- Source records
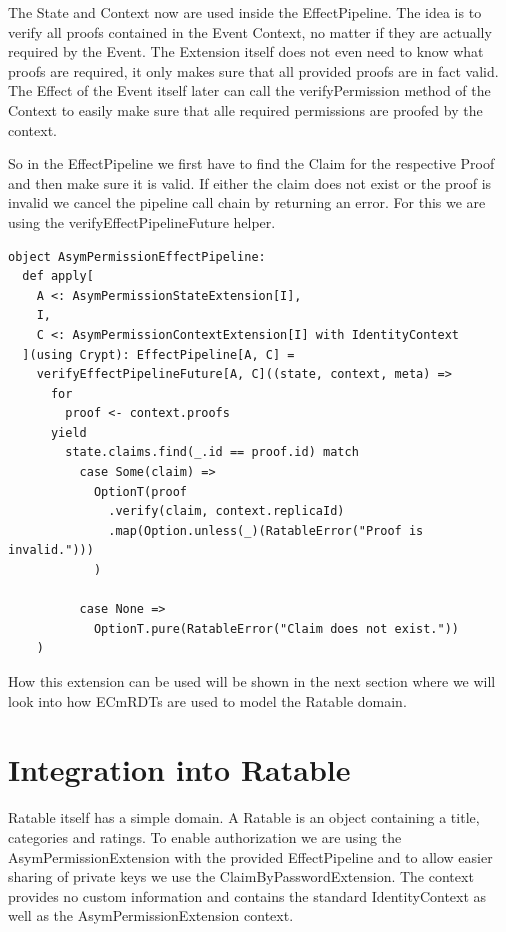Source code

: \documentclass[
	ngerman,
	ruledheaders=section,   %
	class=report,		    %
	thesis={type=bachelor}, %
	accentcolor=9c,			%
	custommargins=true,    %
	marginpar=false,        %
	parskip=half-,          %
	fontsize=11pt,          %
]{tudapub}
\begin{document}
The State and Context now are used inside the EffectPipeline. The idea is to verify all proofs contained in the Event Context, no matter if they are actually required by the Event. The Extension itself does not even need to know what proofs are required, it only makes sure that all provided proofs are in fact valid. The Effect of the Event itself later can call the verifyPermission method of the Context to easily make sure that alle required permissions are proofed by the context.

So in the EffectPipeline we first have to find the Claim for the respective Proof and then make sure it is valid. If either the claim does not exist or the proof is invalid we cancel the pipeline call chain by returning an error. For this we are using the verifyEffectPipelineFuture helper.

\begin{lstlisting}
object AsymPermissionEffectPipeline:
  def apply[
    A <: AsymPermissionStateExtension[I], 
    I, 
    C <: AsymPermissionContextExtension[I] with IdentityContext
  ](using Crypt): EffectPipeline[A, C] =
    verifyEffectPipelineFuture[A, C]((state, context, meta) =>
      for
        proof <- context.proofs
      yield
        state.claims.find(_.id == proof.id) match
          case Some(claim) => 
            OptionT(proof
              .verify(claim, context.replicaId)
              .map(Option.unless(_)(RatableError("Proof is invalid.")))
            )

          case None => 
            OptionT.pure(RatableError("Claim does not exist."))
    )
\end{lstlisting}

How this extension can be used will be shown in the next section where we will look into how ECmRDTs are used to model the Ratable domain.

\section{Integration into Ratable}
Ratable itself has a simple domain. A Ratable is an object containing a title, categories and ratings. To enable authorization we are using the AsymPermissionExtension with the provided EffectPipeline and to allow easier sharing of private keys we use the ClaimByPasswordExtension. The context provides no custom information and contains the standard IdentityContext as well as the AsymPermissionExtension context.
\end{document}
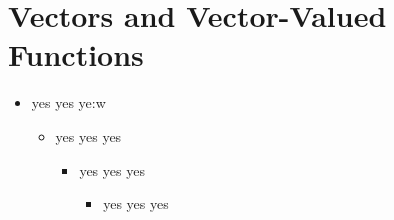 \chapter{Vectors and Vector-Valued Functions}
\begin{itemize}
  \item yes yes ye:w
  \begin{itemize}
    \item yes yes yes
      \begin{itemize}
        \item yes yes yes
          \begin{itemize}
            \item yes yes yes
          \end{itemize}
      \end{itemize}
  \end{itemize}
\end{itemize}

- Assignment
Print every record exactly, without the pictures.

- Response
Source code

: \documentclass[
	ngerman,
	ruledheaders=section,   %
	class=report,		    %
	thesis={type=bachelor}, %
	accentcolor=9c,			%
	custommargins=true,    %
	marginpar=false,        %
	parskip=half-,          %
	fontsize=11pt,          %
]{tudapub}
\begin{document}
The State and Context now are used inside the EffectPipeline. The idea is to verify all proofs contained in the Event Context, no matter if they are actually required by the Event. The Extension itself does not even need to know what proofs are required, it only makes sure that all provided proofs are in fact valid. The Effect of the Event itself later can call the verifyPermission method of the Context to easily make sure that alle required permissions are proofed by the context.

So in the EffectPipeline we first have to find the Claim for the respective Proof and then make sure it is valid. If either the claim does not exist or the proof is invalid we cancel the pipeline call chain by returning an error. For this we are using the verifyEffectPipelineFuture helper.

\begin{lstlisting}
object AsymPermissionEffectPipeline:
  def apply[
    A <: AsymPermissionStateExtension[I], 
    I, 
    C <: AsymPermissionContextExtension[I] with IdentityContext
  ](using Crypt): EffectPipeline[A, C] =
    verifyEffectPipelineFuture[A, C]((state, context, meta) =>
      for
        proof <- context.proofs
      yield
        state.claims.find(_.id == proof.id) match
          case Some(claim) => 
            OptionT(proof
              .verify(claim, context.replicaId)
              .map(Option.unless(_)(RatableError("Proof is invalid.")))
            )

          case None => 
            OptionT.pure(RatableError("Claim does not exist."))
    )
\end{lstlisting}

How this extension can be used will be shown in the next section where we will look into how ECmRDTs are used to model the Ratable domain.

\section{Integration into Ratable}
Ratable itself has a simple domain. A Ratable is an object containing a title, categories and ratings. To enable authorization we are using the AsymPermissionExtension with the provided EffectPipeline and to allow easier sharing of private keys we use the ClaimByPasswordExtension. The context provides no custom information and contains the standard IdentityContext as well as the AsymPermissionExtension context.
\end{document}
 \chapter{Vectors and Vector-Valued Functions}
\begin{itemize}
  \item yes yes ye:w
  \begin{itemize}
    \item yes yes yes
      \begin{itemize}
        \item yes yes yes
          \begin{itemize}
            \item yes yes yes
          \end{itemize}
      \end{itemize}
  \end{itemize}
\end{itemize}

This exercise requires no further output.